Now beyond its two-year mark, Russia’s war on Ukraine, having likely claimed more than half a million casualties, has hoovered up Moscow’s military industrial resources. President Vladimir Putin has shifted the Russian economy onto war footing in a bid to meet the challenge, raiding long-neglected military stores and seeking new foreign suppliers.
Russia’s industry at home and trade abroad have been constrained by Western sanctions. Though Moscow has embarked on a broad campaign of sanctions busting, restricted access to Western technology has undermined its more advanced weapon production. The Kremlin has even abandoned the much-hyped T-14 Armata main battle tank because it is considered too expensive.
Exclusion from international financial markets has also hampered its ability to make deals.
The question is to what extent the Russian arms industry is able to cater for the Russian demand and for export at the same time, taking into account also that there are sanctions related to technology that Russia still needs to produce arms, and also for payment options, something which apparently still has been hampering ongoing deals with India,” Wezeman said.
The poor performance of Russian tech on the battlefields of Ukraine has done little to help military industrial salespeople. Russian ships have been repeatedly sunk, planes downed and air defense systems found wanting. Moscow’s big-ticket items have not delivered.
Export shrinkage has left the Russian arms industry reliant on Asia and Oceania, the states of which account for 68 percent of total exports from 2019–23. India made up 34 percent and China 21 percent.

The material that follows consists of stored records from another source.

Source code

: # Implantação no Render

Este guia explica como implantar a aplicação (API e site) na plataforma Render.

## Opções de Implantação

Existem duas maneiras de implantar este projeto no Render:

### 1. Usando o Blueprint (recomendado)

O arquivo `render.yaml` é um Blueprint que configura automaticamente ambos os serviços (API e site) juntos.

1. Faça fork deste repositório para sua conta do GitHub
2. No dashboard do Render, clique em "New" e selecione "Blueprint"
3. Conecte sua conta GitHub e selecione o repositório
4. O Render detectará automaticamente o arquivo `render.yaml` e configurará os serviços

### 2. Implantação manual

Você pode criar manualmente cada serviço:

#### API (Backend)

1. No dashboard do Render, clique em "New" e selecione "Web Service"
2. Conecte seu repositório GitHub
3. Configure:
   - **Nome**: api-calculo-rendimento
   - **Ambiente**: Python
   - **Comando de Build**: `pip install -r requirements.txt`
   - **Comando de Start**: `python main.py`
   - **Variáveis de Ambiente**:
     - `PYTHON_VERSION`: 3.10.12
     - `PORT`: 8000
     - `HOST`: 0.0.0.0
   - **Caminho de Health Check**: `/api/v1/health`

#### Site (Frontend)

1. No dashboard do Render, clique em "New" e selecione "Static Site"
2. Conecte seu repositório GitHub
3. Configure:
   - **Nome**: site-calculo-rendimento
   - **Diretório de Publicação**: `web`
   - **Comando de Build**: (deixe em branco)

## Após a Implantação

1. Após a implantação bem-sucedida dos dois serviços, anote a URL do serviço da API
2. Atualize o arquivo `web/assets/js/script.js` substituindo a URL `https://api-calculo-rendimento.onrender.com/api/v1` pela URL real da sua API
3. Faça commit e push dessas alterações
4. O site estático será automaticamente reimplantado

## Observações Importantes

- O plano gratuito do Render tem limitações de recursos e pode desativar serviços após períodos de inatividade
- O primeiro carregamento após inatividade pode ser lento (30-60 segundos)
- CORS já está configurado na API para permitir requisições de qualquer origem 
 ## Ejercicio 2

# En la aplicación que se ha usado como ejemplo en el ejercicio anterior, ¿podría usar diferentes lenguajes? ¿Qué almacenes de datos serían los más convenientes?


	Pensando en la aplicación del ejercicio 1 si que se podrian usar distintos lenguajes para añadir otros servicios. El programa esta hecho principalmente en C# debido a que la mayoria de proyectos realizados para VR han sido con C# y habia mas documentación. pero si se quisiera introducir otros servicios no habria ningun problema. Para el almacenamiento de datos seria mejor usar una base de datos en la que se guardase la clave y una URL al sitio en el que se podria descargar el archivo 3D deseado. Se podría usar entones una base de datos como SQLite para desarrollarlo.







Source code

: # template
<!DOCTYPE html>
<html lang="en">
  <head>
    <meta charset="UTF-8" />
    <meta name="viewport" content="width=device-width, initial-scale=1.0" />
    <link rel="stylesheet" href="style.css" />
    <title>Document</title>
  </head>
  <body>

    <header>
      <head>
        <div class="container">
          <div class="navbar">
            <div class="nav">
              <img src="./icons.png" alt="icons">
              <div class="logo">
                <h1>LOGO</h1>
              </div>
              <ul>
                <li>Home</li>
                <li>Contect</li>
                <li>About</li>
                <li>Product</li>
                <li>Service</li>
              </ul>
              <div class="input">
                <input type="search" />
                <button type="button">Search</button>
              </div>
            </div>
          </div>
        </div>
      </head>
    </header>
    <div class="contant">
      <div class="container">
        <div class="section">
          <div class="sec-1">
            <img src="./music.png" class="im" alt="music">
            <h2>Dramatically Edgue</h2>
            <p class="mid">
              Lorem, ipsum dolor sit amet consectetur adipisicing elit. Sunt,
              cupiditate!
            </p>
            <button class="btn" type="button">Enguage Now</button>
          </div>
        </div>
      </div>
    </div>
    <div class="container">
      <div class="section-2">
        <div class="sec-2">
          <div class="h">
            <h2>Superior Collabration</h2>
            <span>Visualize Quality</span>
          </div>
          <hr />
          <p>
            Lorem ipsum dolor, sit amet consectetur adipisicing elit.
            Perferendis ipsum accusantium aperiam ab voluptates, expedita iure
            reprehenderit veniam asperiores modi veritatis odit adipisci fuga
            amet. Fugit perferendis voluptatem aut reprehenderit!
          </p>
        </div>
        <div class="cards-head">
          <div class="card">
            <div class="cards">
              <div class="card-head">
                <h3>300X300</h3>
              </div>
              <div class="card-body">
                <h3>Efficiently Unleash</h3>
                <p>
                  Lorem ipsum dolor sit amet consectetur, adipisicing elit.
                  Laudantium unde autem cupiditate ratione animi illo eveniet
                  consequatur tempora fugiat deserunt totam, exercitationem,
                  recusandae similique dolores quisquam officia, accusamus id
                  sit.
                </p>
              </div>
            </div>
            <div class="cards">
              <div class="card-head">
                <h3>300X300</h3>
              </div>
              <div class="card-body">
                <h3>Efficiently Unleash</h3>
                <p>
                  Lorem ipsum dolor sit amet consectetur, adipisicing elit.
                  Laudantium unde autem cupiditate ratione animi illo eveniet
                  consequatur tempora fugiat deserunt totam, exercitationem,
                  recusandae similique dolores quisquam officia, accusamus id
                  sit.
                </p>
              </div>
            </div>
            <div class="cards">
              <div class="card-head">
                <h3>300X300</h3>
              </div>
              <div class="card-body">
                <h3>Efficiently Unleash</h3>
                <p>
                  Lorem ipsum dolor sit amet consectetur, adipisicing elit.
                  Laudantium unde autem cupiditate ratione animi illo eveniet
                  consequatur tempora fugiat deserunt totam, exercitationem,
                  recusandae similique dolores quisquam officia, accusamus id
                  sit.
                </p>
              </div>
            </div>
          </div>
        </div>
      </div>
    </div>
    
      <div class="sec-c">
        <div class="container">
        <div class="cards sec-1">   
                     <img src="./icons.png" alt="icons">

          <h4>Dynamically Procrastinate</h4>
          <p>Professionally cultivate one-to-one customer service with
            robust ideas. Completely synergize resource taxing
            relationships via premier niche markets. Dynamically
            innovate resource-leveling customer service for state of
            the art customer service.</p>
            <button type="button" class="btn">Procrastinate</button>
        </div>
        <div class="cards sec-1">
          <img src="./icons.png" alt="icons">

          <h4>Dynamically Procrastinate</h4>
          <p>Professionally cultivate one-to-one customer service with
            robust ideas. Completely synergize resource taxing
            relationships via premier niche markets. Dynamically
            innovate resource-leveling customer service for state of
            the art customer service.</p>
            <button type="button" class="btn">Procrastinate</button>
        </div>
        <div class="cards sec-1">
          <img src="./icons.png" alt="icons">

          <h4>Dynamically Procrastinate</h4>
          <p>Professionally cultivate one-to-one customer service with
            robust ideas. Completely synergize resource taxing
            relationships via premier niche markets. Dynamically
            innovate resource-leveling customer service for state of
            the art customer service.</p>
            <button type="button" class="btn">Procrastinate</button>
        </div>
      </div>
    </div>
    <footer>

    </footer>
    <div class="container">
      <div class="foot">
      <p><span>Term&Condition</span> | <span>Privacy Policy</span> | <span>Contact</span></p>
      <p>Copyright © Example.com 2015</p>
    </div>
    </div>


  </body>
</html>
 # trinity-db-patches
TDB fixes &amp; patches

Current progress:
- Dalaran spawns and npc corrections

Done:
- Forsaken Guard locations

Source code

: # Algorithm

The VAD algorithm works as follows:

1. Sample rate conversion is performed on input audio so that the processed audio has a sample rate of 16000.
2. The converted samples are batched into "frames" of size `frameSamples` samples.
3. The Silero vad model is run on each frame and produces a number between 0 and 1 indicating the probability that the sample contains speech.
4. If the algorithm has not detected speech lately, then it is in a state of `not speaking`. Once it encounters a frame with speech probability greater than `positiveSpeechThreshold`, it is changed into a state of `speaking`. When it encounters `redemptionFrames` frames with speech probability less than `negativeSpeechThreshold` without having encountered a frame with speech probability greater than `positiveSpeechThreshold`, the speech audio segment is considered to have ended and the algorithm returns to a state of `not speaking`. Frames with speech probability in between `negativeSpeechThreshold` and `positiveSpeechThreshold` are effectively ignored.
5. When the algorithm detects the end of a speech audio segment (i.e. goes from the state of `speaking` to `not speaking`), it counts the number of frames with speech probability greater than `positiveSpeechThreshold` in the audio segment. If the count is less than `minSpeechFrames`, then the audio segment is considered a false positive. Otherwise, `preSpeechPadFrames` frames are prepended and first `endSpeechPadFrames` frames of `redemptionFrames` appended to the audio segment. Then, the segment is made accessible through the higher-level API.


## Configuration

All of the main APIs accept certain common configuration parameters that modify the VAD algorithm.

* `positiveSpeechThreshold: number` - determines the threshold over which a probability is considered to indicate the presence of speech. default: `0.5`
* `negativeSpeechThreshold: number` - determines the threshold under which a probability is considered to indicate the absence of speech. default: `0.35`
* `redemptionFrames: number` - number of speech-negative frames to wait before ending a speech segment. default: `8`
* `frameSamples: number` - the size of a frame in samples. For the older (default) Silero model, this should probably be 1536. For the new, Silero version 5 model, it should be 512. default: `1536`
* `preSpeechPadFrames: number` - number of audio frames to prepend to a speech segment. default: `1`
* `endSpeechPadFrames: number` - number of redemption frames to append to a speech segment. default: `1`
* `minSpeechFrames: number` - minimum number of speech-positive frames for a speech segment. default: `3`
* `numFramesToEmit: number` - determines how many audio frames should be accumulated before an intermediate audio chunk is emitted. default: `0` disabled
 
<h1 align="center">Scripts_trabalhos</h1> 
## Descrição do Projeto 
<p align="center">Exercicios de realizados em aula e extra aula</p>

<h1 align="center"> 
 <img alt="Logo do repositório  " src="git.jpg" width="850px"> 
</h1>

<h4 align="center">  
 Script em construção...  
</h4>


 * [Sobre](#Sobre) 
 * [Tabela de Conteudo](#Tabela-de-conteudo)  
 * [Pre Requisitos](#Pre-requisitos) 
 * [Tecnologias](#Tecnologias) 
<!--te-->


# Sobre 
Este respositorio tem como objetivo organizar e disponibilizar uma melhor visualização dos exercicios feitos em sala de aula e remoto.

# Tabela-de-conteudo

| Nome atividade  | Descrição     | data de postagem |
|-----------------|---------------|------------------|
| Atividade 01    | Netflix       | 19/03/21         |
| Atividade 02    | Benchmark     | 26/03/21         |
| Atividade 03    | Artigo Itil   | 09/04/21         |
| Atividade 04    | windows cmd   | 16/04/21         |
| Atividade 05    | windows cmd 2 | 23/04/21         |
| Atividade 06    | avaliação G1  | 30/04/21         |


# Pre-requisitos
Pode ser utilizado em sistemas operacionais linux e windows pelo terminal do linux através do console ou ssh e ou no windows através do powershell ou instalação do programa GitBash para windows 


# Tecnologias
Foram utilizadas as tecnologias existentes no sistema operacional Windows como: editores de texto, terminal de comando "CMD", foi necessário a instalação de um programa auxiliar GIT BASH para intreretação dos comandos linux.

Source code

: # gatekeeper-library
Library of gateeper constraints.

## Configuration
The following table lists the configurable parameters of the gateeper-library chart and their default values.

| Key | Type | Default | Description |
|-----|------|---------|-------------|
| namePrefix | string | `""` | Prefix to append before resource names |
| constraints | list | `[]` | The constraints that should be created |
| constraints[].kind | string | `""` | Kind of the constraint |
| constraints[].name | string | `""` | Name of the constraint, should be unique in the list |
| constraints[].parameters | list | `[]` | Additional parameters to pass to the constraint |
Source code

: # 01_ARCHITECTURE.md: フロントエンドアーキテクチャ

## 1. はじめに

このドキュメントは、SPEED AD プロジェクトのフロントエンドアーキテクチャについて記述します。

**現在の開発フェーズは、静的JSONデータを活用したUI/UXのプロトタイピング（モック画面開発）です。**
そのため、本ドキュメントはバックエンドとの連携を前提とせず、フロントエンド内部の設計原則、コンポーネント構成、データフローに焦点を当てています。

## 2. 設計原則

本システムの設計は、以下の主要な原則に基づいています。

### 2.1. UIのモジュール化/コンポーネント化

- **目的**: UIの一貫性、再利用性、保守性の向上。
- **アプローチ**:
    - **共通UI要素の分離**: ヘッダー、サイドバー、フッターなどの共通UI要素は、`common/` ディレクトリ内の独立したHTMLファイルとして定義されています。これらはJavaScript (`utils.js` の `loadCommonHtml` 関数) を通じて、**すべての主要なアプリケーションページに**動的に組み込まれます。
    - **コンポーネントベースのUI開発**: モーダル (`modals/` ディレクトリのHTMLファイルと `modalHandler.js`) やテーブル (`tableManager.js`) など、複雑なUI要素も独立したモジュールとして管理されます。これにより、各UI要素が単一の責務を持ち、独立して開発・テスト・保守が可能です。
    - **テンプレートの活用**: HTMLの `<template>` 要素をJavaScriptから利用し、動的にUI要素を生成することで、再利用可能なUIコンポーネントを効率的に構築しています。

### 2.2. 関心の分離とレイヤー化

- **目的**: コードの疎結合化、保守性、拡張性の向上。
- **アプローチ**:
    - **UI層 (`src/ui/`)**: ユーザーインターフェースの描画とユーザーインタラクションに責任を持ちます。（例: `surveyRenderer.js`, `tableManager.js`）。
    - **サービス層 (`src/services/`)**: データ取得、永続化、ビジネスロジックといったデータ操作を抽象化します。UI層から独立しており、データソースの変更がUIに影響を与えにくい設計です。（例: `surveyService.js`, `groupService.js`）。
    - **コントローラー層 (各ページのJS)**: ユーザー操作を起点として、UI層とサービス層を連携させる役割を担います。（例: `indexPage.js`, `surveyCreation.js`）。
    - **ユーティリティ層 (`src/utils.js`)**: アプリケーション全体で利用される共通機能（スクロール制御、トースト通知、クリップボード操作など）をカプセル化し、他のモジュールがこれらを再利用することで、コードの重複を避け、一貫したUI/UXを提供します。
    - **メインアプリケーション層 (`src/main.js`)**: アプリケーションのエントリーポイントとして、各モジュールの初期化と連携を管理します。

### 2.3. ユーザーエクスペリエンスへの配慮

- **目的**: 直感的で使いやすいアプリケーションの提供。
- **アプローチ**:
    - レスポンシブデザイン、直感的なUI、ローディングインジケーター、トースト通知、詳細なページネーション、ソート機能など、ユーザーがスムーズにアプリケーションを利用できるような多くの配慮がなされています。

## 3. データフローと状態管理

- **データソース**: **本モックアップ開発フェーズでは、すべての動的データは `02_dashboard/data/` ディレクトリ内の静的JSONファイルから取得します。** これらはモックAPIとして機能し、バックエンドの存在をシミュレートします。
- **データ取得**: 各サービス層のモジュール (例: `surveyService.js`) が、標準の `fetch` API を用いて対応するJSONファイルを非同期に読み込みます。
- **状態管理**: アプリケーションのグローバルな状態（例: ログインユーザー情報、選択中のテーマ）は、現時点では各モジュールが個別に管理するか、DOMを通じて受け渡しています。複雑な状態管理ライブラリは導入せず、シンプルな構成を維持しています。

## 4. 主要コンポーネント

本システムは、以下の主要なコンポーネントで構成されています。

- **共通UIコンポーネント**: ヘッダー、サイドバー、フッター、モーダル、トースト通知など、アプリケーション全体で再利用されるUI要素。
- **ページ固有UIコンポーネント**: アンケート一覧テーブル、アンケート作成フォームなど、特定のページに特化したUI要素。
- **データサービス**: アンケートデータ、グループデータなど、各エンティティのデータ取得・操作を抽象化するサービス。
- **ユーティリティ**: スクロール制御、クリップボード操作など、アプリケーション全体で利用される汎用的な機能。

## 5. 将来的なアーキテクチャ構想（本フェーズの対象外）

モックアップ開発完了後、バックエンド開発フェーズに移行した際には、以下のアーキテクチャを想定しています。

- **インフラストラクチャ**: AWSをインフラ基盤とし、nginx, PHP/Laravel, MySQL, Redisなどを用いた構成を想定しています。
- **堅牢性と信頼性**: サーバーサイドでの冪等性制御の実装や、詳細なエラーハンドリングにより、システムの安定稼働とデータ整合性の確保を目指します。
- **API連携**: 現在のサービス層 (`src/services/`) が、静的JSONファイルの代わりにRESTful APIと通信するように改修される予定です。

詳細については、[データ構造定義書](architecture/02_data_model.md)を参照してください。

But countries emerging as potential superpowers have less and less need for what Russia has to offer.
“Those are the two major changes that we see in Russia arms exports, and that has an enormous impact on the total level of Russian arms exports,” Wezeman said of lessening Indian and Chinese business.
“It has not been able to convince India to acquire more Russian combat aircraft, a relatively small batch to replace some that have crashed before,” he said. “India has turned to France.”
“It’s looking at the U.S. for advanced anti-submarine warfare capabilities to name something there. And of course, it’s also developing its own arms industry and is now able to produce, for example, ships, combat aircraft, which before it probably would have bought from Russia.”
Political concerns also loom large for Moscow’s best customers. New Delhi, for example, wants to show it can cooperate with the U.S. against the threat from China. The same is true of Vietnam and for Egypt which has cut its spending on Russian arms to almost nothing, preferring U.S. goods, military aid, and political support.
The gradual reversal of the Moscow-Beijing power dynamic also extends into weaponry. China, Wezeman said, “has developed an arms industry which is now sufficiently competitive for China itself to acquire its own arms, and not to really look at arms imports from Russia anymore, with a few exceptions.”
“China just doesn’t want to be dependent on Russian equipment, especially if they can make stuff which is basically as good or by now, potentially even better—or soon to be better. So, that market is really disappearing quickly.”
It is unclear where Moscow might make up the growing gap in its exports. “In Europe, Russia wasn’t that important before, certainly it’s not anymore,” Wezeman said. “In the Middle East, it never had a real breakthrough. In Latin America, the only market it really had was the one in Venezuela for a few years until that country went down economic drain.”
“The only place where you potentially could see real interest would then be in the Middle East,” he added. “But even there also, I think it’s too early to make any forecasts in this regard.”
Russia, Wezeman said, should be “careful in making any assumptions about the likelihood that you can return to that market with the kind of equipment that Russia has on offer right now.”